PROMPT:
Read the data and repeat all of it exactly.

EXTRACTED RECORDS: Begin

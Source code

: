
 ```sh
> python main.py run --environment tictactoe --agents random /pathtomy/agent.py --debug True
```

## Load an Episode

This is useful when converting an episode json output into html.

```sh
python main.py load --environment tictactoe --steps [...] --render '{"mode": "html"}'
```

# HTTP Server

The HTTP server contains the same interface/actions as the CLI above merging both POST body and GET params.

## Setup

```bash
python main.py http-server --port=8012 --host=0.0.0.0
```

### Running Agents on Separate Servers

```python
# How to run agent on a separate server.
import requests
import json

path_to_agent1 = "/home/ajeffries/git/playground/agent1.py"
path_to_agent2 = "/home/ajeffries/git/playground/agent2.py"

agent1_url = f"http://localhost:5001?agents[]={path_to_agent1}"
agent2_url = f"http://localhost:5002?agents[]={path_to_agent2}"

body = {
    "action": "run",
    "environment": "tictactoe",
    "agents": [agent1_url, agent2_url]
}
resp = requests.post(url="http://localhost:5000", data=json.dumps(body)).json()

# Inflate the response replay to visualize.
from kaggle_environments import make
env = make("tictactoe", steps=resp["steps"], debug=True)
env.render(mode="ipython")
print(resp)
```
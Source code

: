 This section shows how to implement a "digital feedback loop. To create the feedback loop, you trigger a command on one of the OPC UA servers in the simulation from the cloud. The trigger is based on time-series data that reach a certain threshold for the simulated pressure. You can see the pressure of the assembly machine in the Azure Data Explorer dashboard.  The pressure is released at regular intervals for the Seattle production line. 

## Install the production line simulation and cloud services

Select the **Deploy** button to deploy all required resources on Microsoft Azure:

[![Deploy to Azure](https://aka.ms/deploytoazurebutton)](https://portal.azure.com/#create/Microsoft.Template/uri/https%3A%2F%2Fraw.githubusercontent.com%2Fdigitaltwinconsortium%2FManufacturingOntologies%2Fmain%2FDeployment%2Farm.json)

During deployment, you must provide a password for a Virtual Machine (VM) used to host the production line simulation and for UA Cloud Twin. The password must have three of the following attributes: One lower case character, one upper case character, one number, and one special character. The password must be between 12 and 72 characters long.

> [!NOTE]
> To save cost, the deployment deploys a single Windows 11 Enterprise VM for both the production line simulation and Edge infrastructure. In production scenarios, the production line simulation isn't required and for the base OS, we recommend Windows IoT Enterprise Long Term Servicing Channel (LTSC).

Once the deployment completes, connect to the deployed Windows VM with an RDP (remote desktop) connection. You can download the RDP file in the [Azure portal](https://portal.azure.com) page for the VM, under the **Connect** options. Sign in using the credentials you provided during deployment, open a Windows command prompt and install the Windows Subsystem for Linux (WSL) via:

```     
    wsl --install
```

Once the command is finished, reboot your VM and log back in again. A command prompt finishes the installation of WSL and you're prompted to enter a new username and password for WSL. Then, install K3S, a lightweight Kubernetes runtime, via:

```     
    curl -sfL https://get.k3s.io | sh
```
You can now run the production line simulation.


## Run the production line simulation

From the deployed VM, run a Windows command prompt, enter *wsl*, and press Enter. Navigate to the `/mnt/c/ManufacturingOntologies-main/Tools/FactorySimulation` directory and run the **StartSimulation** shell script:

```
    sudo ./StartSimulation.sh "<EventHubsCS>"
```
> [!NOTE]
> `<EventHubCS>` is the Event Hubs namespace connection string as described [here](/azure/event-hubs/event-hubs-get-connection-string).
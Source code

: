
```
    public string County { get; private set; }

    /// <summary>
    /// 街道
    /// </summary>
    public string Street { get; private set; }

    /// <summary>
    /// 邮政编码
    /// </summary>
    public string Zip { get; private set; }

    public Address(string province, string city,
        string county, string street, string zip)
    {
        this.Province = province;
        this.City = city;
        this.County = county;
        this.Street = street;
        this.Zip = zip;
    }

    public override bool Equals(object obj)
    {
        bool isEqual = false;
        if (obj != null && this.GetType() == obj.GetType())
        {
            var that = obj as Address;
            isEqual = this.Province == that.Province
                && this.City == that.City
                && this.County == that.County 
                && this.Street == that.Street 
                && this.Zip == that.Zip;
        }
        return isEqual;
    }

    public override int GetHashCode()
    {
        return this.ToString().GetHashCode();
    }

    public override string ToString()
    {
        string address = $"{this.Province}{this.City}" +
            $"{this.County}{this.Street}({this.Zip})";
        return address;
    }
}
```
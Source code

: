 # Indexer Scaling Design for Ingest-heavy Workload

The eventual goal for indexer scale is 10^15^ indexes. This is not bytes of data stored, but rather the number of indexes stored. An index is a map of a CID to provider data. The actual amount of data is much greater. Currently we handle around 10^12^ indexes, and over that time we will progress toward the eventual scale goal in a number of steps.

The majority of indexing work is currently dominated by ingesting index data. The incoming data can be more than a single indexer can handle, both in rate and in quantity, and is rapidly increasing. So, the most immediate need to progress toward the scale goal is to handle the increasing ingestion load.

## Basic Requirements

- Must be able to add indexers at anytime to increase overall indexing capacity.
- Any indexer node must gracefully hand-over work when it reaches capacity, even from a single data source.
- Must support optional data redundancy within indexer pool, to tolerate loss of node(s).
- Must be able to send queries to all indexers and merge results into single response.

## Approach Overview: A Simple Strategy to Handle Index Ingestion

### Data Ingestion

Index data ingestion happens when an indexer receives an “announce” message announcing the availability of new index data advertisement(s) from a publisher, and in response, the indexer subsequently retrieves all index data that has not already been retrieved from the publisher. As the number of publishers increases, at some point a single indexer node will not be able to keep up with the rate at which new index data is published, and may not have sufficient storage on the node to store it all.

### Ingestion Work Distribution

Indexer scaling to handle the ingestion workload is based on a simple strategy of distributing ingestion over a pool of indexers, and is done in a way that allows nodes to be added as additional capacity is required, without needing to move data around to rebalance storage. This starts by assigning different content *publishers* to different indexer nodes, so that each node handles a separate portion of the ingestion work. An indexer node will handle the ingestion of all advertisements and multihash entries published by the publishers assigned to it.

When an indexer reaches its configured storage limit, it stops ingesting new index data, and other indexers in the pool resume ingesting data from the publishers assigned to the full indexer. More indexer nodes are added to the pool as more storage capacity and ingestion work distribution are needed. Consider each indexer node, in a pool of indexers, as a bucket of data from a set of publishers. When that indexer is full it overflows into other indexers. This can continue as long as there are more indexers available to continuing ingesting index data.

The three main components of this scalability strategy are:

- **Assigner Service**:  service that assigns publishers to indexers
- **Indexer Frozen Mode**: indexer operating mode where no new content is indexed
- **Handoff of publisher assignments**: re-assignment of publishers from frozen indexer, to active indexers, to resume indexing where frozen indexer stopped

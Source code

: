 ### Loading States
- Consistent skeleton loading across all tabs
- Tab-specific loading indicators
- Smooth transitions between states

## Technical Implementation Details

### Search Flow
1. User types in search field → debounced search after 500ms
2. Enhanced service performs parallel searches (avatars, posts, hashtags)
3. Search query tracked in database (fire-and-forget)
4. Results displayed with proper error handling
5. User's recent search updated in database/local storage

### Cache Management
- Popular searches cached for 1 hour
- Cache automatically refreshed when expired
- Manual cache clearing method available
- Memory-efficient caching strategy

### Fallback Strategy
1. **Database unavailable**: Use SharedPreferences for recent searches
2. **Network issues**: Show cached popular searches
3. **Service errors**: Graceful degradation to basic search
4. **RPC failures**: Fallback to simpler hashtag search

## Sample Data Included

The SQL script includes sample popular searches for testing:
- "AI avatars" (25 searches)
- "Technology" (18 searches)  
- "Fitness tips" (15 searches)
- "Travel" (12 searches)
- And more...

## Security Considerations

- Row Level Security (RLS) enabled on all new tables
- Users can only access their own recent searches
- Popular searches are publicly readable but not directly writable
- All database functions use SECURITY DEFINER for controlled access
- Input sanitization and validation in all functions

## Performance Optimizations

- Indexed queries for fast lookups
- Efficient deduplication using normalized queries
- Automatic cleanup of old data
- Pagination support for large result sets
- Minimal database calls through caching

EXTRACTED RECORDS: End

RESPONSE BELOW:
Source code

:
 ```sh
> python main.py run --environment tictactoe --agents random /pathtomy/agent.py --debug True
```

## Load an Episode

This is useful when converting an episode json output into html.

```sh
python main.py load --environment tictactoe --steps [...] --render '{"mode": "html"}'
```

# HTTP Server

The HTTP server contains the same interface/actions as the CLI above merging both POST body and GET params.

## Setup

```bash
python main.py http-server --port=8012 --host=0.0.0.0
```

### Running Agents on Separate Servers

```python
# How to run agent on a separate server.
import requests
import json

path_to_agent1 = "/home/ajeffries/git/playground/agent1.py"
path_to_agent2 = "/home/ajeffries/git/playground/agent2.py"

agent1_url = f"http://localhost:5001?agents[]={path_to_agent1}"
agent2_url = f"http://localhost:5002?agents[]={path_to_agent2}"

body = {
    "action": "run",
    "environment": "tictactoe",
    "agents": [agent1_url, agent2_url]
}
resp = requests.post(url="http://localhost:5000", data=json.dumps(body)).json()

# Inflate the response replay to visualize.
from kaggle_environments import make
env = make("tictactoe", steps=resp["steps"], debug=True)
env.render(mode="ipython")
print(resp)
```
Source code

: This section shows how to implement a "digital feedback loop. To create the feedback loop, you trigger a command on one of the OPC UA servers in the simulation from the cloud. The trigger is based on time-series data that reach a certain threshold for the simulated pressure. You can see the pressure of the assembly machine in the Azure Data Explorer dashboard.  The pressure is released at regular intervals for the Seattle production line. 

## Install the production line simulation and cloud services

Select the **Deploy** button to deploy all required resources on Microsoft Azure:

[![Deploy to Azure](https://aka.ms/deploytoazurebutton)](https://portal.azure.com/#create/Microsoft.Template/uri/https%3A%2F%2Fraw.githubusercontent.com%2Fdigitaltwinconsortium%2FManufacturingOntologies%2Fmain%2FDeployment%2Farm.json)

During deployment, you must provide a password for a Virtual Machine (VM) used to host the production line simulation and for UA Cloud Twin. The password must have three of the following attributes: One lower case character, one upper case character, one number, and one special character. The password must be between 12 and 72 characters long.

> [!NOTE]
> To save cost, the deployment deploys a single Windows 11 Enterprise VM for both the production line simulation and Edge infrastructure. In production scenarios, the production line simulation isn't required and for the base OS, we recommend Windows IoT Enterprise Long Term Servicing Channel (LTSC).

Once the deployment completes, connect to the deployed Windows VM with an RDP (remote desktop) connection. You can download the RDP file in the [Azure portal](https://portal.azure.com) page for the VM, under the **Connect** options. Sign in using the credentials you provided during deployment, open a Windows command prompt and install the Windows Subsystem for Linux (WSL) via:

```     
    wsl --install
```

Once the command is finished, reboot your VM and log back in again. A command prompt finishes the installation of WSL and you're prompted to enter a new username and password for WSL. Then, install K3S, a lightweight Kubernetes runtime, via:

```     
    curl -sfL https://get.k3s.io | sh
```
You can now run the production line simulation.


## Run the production line simulation

From the deployed VM, run a Windows command prompt, enter *wsl*, and press Enter. Navigate to the `/mnt/c/ManufacturingOntologies-main/Tools/FactorySimulation` directory and run the **StartSimulation** shell script:

```
    sudo ./StartSimulation.sh "<EventHubsCS>"
```
> [!NOTE]
> `<EventHubCS>` is the Event Hubs namespace connection string as described [here](/azure/event-hubs/event-hubs-get-connection-string).
Source code

:
```
    public string County { get; private set; }

    /// <summary>
    /// 街道
    /// </summary>
    public string Street { get; private set; }

    /// <summary>
    /// 邮政编码
    /// </summary>
    public string Zip { get; private set; }

    public Address(string province, string city,
        string county, string street, string zip)
    {
        this.Province = province;
        this.City = city;
        this.County = county;
        this.Street = street;
        this.Zip = zip;
    }

    public override bool Equals(object obj)
    {
        bool isEqual = false;
        if (obj != null && this.GetType() == obj.GetType())
        {
            var that = obj as Address;
            isEqual = this.Province == that.Province
                && this.City == that.City
                && this.County == that.County 
                && this.Street == that.Street 
                && this.Zip == that.Zip;
        }
        return isEqual;
    }

    public override int GetHashCode()
    {
        return this.ToString().GetHashCode();
    }

    public override string ToString()
    {
        string address = $"{this.Province}{this.City}" +
            $"{this.County}{this.Street}({this.Zip})";
        return address;
    }
}
```
Source code

: # Indexer Scaling Design for Ingest-heavy Workload

The eventual goal for indexer scale is 10^15^ indexes. This is not bytes of data stored, but rather the number of indexes stored. An index is a map of a CID to provider data. The actual amount of data is much greater. Currently we handle around 10^12^ indexes, and over that time we will progress toward the eventual scale goal in a number of steps.

The majority of indexing work is currently dominated by ingesting index data. The incoming data can be more than a single indexer can handle, both in rate and in quantity, and is rapidly increasing. So, the most immediate need to progress toward the scale goal is to handle the increasing ingestion load.

## Basic Requirements

- Must be able to add indexers at anytime to increase overall indexing capacity.
- Any indexer node must gracefully hand-over work when it reaches capacity, even from a single data source.
- Must support optional data redundancy within indexer pool, to tolerate loss of node(s).
- Must be able to send queries to all indexers and merge results into single response.

## Approach Overview: A Simple Strategy to Handle Index Ingestion

### Data Ingestion

Index data ingestion happens when an indexer receives an “announce” message announcing the availability of new index data advertisement(s) from a publisher, and in response, the indexer subsequently retrieves all index data that has not already been retrieved from the publisher. As the number of publishers increases, at some point a single indexer node will not be able to keep up with the rate at which new index data is published, and may not have sufficient storage on the node to store it all.

### Ingestion Work Distribution

Indexer scaling to handle the ingestion workload is based on a simple strategy of distributing ingestion over a pool of indexers, and is done in a way that allows nodes to be added as additional capacity is required, without needing to move data around to rebalance storage. This starts by assigning different content *publishers* to different indexer nodes, so that each node handles a separate portion of the ingestion work. An indexer node will handle the ingestion of all advertisements and multihash entries published by the publishers assigned to it.

When an indexer reaches its configured storage limit, it stops ingesting new index data, and other indexers in the pool resume ingesting data from the publishers assigned to the full indexer. More indexer nodes are added to the pool as more storage capacity and ingestion work distribution are needed. Consider each indexer node, in a pool of indexers, as a bucket of data from a set of publishers. When that indexer is full it overflows into other indexers. This can continue as long as there are more indexers available to continuing ingesting index data.

The three main components of this scalability strategy are:

- **Assigner Service**:  service that assigns publishers to indexers
- **Indexer Frozen Mode**: indexer operating mode where no new content is indexed
- **Handoff of publisher assignments**: re-assignment of publishers from frozen indexer, to active indexers, to resume indexing where frozen indexer stopped

Source code

: ### Loading States
- Consistent skeleton loading across all tabs
- Tab-specific loading indicators
- Smooth transitions between states

## Technical Implementation Details

### Search Flow
1. User types in search field → debounced search after 500ms
2. Enhanced service performs parallel searches (avatars, posts, hashtags)
3. Search query tracked in database (fire-and-forget)
4. Results displayed with proper error handling
5. User's recent search updated in database/local storage

### Cache Management
- Popular searches cached for 1 hour
- Cache automatically refreshed when expired
- Manual cache clearing method available
- Memory-efficient caching strategy

### Fallback Strategy
1. **Database unavailable**: Use SharedPreferences for recent searches
2. **Network issues**: Show cached popular searches
3. **Service errors**: Graceful degradation to basic search
4. **RPC failures**: Fallback to simpler hashtag search

## Sample Data Included

The SQL script includes sample popular searches for testing:
- "AI avatars" (25 searches)
- "Technology" (18 searches)  
- "Fitness tips" (15 searches)
- "Travel" (12 searches)
- And more...

## Security Considerations

- Row Level Security (RLS) enabled on all new tables
- Users can only access their own recent searches
- Popular searches are publicly readable but not directly writable
- All database functions use SECURITY DEFINER for controlled access
- Input sanitization and validation in all functions

## Performance Optimizations

- Indexed queries for fast lookups
- Efficient deduplication using normalized queries
- Automatic cleanup of old data
- Pagination support for large result sets
- Minimal database calls through caching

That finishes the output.